Question: Where are you from?

When I am meeting people for the first time, after several moments of hesitation and a gulp of courage, I am finally asked, “Where are you from?” The answer to that question is quite boring: I was born in Minnesota, but have known Georgia for most of my life. The question they are really asking is: what is your ethnic background? The answer: I am Hmong.

What is Hmong?

FAMILIAR FACES First, let’s identify some faces to be able to put a face to a name. Most likely I am not the first Hmong person you have seen or encountered. The Hmong are actually nicely represented in news, media, pop culture, and politics. Here are just a few:

Chenue Her is an award winning journalist who has worked in Oregon, Virginia, Georgia, Iowa and Minnesota.
Brenda Song became a household name when she starred as London Tipton on Disney’s The Suite Life.
Sunisa Lee is an Olympic Gold Gymnast.

Mee Moua is the first Hmong-American elected to serve in the Minnesota Senate (2002) and then served as president and executive director of Asian Americans Advancing Justice.
Doua Moua is a Hmong-American actor and writer most known for his role as Po in Disney’s live-action Mulan.

HISTORY The Hmong are a minority ethnic group originating from Southern China with a diaspora that spreads throughout Southeast Asia. The Hmong have their own language, foods, and customs that vary depending upon their region and influences from other nearby groups. It is believed that they once had their own writing system that was lost over several thousand years of war and displacement.

According to family oral history, my great grandparents have origins from Guangzhou, China who traveled to Southeast Asia and settled in the mountains of Laos. As a minority and immigrant group that already had clashes with the local governments, the Hmong were put in a predicament during the Vietnam War (American War, if you ask the Lao and Vietnamese).

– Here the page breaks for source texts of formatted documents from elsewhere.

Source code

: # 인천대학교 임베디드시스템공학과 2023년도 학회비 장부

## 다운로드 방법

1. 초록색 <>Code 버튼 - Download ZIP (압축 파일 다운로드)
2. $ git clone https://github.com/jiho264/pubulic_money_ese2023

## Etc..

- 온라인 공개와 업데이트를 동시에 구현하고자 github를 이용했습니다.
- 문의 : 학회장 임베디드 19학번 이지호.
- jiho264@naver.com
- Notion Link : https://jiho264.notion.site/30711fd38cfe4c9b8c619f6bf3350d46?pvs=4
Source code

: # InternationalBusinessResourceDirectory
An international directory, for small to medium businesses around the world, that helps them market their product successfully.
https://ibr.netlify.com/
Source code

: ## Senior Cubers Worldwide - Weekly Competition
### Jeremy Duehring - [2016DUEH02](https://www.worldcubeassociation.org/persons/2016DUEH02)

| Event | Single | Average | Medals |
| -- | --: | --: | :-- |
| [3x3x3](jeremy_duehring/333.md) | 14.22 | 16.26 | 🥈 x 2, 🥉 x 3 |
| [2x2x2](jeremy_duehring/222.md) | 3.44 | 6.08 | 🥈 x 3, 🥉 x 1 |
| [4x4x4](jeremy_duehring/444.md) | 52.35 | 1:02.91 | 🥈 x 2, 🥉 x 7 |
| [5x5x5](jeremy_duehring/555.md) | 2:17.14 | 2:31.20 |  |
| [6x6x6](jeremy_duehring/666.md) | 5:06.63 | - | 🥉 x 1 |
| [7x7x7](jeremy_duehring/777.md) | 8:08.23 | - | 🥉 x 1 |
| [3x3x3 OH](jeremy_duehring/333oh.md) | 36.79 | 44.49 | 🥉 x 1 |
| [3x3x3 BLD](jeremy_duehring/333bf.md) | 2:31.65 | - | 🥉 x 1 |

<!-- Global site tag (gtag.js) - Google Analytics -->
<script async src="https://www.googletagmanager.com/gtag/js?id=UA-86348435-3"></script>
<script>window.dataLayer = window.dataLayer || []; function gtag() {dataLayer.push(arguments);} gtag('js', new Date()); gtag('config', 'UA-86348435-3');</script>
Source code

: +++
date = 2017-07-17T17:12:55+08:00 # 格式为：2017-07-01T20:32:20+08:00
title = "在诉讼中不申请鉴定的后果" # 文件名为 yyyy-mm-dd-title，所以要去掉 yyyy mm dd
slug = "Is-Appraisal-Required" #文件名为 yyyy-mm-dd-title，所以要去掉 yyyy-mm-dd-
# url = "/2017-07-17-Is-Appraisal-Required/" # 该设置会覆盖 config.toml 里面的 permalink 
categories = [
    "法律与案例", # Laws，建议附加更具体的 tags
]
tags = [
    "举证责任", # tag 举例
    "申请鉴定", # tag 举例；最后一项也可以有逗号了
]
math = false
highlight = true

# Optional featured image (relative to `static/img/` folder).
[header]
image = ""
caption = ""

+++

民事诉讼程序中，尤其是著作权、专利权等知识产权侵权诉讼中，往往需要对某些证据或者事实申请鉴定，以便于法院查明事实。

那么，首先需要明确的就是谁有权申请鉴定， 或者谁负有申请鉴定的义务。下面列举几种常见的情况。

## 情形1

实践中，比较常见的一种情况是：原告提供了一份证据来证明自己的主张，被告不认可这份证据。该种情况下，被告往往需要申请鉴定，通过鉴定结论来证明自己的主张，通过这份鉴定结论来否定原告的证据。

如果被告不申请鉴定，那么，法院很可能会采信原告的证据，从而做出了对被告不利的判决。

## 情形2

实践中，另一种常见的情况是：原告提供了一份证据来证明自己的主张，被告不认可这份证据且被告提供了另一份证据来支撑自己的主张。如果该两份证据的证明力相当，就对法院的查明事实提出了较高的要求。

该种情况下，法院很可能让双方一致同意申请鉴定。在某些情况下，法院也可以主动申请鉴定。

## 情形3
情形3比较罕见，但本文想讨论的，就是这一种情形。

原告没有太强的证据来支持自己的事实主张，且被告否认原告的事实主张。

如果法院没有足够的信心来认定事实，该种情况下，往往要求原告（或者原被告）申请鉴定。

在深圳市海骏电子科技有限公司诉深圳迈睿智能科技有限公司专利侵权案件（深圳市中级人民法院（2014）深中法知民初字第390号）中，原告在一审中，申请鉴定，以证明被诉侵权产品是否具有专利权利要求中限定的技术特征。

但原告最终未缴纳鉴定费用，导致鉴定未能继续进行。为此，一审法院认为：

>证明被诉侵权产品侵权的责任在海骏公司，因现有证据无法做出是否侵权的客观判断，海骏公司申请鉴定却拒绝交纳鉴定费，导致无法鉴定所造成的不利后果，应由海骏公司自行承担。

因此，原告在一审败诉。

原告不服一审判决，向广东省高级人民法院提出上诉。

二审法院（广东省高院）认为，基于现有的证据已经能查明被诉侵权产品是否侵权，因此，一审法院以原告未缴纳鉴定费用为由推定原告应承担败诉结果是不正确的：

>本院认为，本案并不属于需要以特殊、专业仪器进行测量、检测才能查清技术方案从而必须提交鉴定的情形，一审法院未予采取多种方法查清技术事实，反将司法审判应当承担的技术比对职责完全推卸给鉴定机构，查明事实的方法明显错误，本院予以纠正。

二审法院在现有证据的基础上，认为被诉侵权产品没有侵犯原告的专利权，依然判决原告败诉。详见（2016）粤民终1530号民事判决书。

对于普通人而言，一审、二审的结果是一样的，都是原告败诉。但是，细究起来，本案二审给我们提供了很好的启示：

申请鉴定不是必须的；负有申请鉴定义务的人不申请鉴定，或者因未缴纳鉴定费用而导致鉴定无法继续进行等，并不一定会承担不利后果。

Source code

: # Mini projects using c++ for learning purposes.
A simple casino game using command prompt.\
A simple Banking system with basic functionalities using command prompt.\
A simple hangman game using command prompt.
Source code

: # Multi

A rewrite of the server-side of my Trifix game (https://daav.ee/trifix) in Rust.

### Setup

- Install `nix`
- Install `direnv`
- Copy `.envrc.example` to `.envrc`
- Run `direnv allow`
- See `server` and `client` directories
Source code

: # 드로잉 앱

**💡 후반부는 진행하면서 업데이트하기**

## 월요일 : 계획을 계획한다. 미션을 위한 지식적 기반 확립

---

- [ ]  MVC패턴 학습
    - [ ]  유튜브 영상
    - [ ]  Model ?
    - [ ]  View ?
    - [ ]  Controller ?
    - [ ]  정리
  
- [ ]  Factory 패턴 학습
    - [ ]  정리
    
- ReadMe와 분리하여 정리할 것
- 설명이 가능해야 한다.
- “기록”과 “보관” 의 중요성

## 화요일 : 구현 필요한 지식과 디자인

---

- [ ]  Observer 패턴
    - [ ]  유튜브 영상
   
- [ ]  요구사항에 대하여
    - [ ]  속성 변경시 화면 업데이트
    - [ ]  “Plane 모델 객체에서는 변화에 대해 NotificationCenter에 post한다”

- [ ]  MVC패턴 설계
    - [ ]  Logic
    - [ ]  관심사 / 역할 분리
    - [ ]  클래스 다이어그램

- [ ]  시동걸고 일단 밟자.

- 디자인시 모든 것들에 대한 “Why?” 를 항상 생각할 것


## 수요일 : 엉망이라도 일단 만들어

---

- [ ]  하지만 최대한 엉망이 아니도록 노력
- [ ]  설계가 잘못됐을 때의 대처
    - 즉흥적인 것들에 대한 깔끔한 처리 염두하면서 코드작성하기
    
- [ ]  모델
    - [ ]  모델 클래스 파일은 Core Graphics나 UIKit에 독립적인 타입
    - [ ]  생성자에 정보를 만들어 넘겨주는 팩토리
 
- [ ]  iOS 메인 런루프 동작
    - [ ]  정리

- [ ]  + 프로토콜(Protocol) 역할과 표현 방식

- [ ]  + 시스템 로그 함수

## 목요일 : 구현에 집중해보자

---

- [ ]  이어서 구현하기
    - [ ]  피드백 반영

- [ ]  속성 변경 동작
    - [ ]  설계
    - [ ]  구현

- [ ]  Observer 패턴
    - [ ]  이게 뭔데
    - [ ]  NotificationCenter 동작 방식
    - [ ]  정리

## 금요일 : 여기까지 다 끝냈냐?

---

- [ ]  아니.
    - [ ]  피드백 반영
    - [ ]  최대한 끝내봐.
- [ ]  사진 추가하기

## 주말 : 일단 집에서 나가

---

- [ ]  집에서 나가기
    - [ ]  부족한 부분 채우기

Myself in modern traditional Hmong attire.

Soon becoming a casualty of the war, the Hmong became convenient targets by local governments and militia during America’s Secret War in Laos, so some aligned themselves with the Americans hoping to gain sovereignty at the end of the war. Hmong families made the dangerous journey towards the Thai borders to seek refugee and asylum statuses safety. After the war ended, many groups were unable to return to their homes due to post-war persecution and destruction, so after several years of paperwork and waiting, many of them were granted entry to the US.

My mom arrived to the US as a young teenager and my dad was a young adult. My mom completed a high school diploma and my dad gained work experience before they met and ultimately got married. All of my siblings and I were born in the US and none of us have been back to the mountain villages in Laos where my parents were born. Today, I doubt my mom would be able to arrive at her birth village on her own although she has been back to visit once. Fortunately, my dad has been back twice and is able to speak the local language and navigate back to his birth village.

WHICH CULTURE DO I IDENTIFY? I consider myself American, hyphenate questionable as I am not fully fitting into my origin culture but not fully accepted in the one I’ve grown up in. I am a third culture kid, someone who grows up in a culture other than their parents’.

So now, my turn to ask: where are you from?